━━━━━ EXERCISE INPUTS

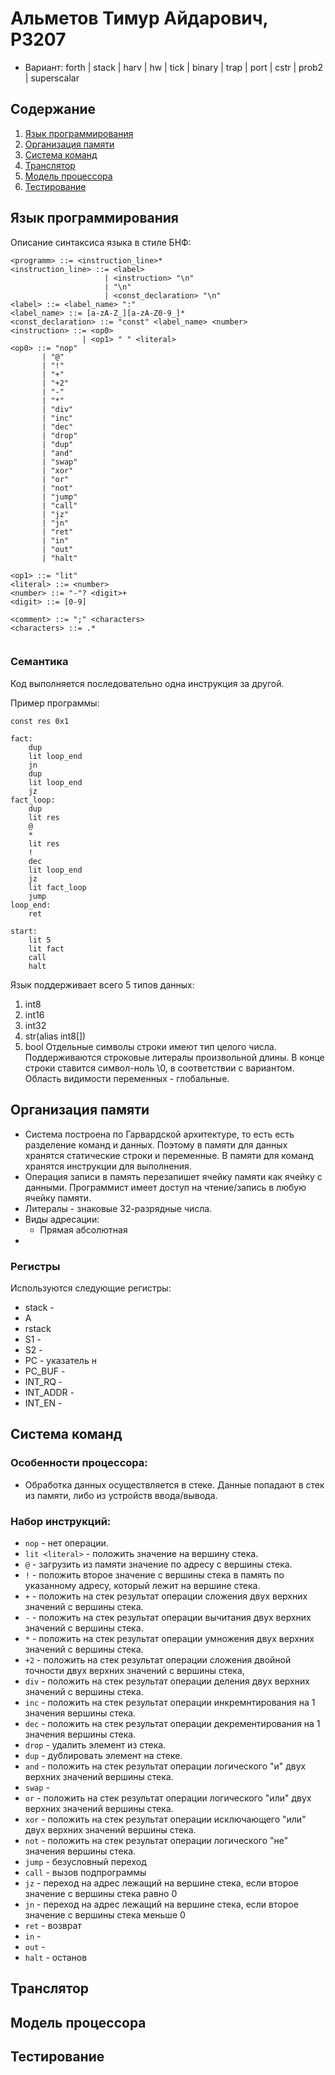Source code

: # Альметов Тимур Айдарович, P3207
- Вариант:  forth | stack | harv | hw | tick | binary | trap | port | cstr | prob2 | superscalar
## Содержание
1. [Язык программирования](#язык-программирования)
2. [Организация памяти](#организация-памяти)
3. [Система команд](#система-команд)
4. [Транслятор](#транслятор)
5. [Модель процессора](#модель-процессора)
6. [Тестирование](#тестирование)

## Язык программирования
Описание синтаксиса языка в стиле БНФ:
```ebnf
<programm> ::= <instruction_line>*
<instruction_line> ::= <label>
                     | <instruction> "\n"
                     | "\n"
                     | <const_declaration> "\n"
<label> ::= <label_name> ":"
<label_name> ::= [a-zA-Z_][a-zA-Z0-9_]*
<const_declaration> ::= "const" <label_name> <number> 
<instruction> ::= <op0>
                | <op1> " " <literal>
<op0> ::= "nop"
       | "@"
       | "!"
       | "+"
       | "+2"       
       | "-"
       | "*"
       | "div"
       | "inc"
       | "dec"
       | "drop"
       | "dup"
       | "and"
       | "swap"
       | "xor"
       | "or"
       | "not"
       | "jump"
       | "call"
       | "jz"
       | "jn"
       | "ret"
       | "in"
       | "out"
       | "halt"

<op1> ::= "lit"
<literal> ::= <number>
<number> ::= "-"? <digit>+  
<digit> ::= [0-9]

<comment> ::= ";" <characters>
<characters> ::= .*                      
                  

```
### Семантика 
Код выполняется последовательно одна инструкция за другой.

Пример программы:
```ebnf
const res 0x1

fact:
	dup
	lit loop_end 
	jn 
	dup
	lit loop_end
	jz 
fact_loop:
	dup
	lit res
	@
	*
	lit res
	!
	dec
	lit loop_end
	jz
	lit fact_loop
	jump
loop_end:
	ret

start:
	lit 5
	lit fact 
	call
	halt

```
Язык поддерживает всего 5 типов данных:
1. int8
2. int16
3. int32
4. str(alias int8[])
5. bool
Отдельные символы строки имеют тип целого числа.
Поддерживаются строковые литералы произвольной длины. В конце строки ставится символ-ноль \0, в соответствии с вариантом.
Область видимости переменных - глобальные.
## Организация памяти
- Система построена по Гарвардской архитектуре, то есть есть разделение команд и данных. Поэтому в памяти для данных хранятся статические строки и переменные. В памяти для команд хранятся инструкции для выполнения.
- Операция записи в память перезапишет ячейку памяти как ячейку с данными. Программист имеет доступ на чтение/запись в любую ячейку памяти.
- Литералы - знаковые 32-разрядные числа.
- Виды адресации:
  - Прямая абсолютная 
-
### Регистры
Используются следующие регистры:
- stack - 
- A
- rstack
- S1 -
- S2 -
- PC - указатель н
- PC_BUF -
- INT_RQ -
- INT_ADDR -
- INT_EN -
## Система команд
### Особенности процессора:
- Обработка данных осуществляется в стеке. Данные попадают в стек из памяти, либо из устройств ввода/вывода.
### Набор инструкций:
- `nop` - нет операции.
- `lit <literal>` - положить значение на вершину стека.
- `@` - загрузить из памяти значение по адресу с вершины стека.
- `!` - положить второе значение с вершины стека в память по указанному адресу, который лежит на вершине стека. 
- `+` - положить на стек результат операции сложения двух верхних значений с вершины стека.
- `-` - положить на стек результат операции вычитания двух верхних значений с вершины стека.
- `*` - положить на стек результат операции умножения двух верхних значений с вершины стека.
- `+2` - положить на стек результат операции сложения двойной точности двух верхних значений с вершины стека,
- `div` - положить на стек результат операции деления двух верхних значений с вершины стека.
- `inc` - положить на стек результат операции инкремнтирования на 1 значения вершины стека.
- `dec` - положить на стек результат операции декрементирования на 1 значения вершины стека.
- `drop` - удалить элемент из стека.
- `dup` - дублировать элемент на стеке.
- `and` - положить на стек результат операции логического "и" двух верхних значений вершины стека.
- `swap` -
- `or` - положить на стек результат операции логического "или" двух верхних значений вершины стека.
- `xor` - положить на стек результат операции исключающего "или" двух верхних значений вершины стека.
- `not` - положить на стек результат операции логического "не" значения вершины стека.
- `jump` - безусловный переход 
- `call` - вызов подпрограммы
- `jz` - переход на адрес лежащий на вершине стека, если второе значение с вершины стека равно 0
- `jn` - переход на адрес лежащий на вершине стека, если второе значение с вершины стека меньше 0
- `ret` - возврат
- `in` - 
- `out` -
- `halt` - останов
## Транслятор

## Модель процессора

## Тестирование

━━━━━━━━━━

Word for word, set down every record, keeping the images out.

Source code

: # Альметов Тимур Айдарович, P3207
- Вариант:  forth | stack | harv | hw | tick | binary | trap | port | cstr | prob2 | superscalar
## Содержание
1. [Язык программирования](#язык-программирования)
2. [Организация памяти](#организация-памяти)
3. [Система команд](#система-команд)
4. [Транслятор](#транслятор)
5. [Модель процессора](#модель-процессора)
6. [Тестирование](#тестирование)

## Язык программирования
Описание синтаксиса языка в стиле БНФ:
```ebnf
<programm> ::= <instruction_line>*
<instruction_line> ::= <label>
                     | <instruction> "\n"
                     | "\n"
                     | <const_declaration> "\n"
<label> ::= <label_name> ":"
<label_name> ::= [a-zA-Z_][a-zA-Z0-9_]*
<const_declaration> ::= "const" <label_name> <number> 
<instruction> ::= <op0>
                | <op1> " " <literal>
<op0> ::= "nop"
       | "@"
       | "!"
       | "+"
       | "+2"       
       | "-"
       | "*"
       | "div"
       | "inc"
       | "dec"
       | "drop"
       | "dup"
       | "and"
       | "swap"
       | "xor"
       | "or"
       | "not"
       | "jump"
       | "call"
       | "jz"
       | "jn"
       | "ret"
       | "in"
       | "out"
       | "halt"

<op1> ::= "lit"
<literal> ::= <number>
<number> ::= "-"? <digit>+  
<digit> ::= [0-9]

<comment> ::= ";" <characters>
<characters> ::= .*                      
                  

```
### Семантика 
Код выполняется последовательно одна инструкция за другой.

Пример программы:
```ebnf
const res 0x1

fact:
	dup
	lit loop_end 
	jn 
	dup
	lit loop_end
	jz 
fact_loop:
	dup
	lit res
	@
	*
	lit res
	!
	dec
	lit loop_end
	jz
	lit fact_loop
	jump
loop_end:
	ret

start:
	lit 5
	lit fact 
	call
	halt

```
Язык поддерживает всего 5 типов данных:
1. int8
2. int16
3. int32
4. str(alias int8[])
5. bool
Отдельные символы строки имеют тип целого числа.
Поддерживаются строковые литералы произвольной длины. В конце строки ставится символ-ноль \0, в соответствии с вариантом.
Область видимости переменных - глобальные.
## Организация памяти
- Система построена по Гарвардской архитектуре, то есть есть разделение команд и данных. Поэтому в памяти для данных хранятся статические строки и переменные. В памяти для команд хранятся инструкции для выполнения.
- Операция записи в память перезапишет ячейку памяти как ячейку с данными. Программист имеет доступ на чтение/запись в любую ячейку памяти.
- Литералы - знаковые 32-разрядные числа.
- Виды адресации:
  - Прямая абсолютная 
-
### Регистры
Используются следующие регистры:
- stack - 
- A
- rstack
- S1 -
- S2 -
- PC - указатель н
- PC_BUF -
- INT_RQ -
- INT_ADDR -
- INT_EN -
## Система команд
### Особенности процессора:
- Обработка данных осуществляется в стеке. Данные попадают в стек из памяти, либо из устройств ввода/вывода.
### Набор инструкций:
- `nop` - нет операции.
- `lit <literal>` - положить значение на вершину стека.
- `@` - загрузить из памяти значение по адресу с вершины стека.
- `!` - положить второе значение с вершины стека в память по указанному адресу, который лежит на вершине стека. 
- `+` - положить на стек результат операции сложения двух верхних значений с вершины стека.
- `-` - положить на стек результат операции вычитания двух верхних значений с вершины стека.
- `*` - положить на стек результат операции умножения двух верхних значений с вершины стека.
- `+2` - положить на стек результат операции сложения двойной точности двух верхних значений с вершины стека,
- `div` - положить на стек результат операции деления двух верхних значений с вершины стека.
- `inc` - положить на стек результат операции инкремнтирования на 1 значения вершины стека.
- `dec` - положить на стек результат операции декрементирования на 1 значения вершины стека.
- `drop` - удалить элемент из стека.
- `dup` - дублировать элемент на стеке.
- `and` - положить на стек результат операции логического "и" двух верхних значений вершины стека.
- `swap` -
- `or` - положить на стек результат операции логического "или" двух верхних значений вершины стека.
- `xor` - положить на стек результат операции исключающего "или" двух верхних значений вершины стека.
- `not` - положить на стек результат операции логического "не" значения вершины стека.
- `jump` - безусловный переход 
- `call` - вызов подпрограммы
- `jz` - переход на адрес лежащий на вершине стека, если второе значение с вершины стека равно 0
- `jn` - переход на адрес лежащий на вершине стека, если второе значение с вершины стека меньше 0
- `ret` - возврат
- `in` - 
- `out` -
- `halt` - останов
## Транслятор

## Модель процессора

## Тестирование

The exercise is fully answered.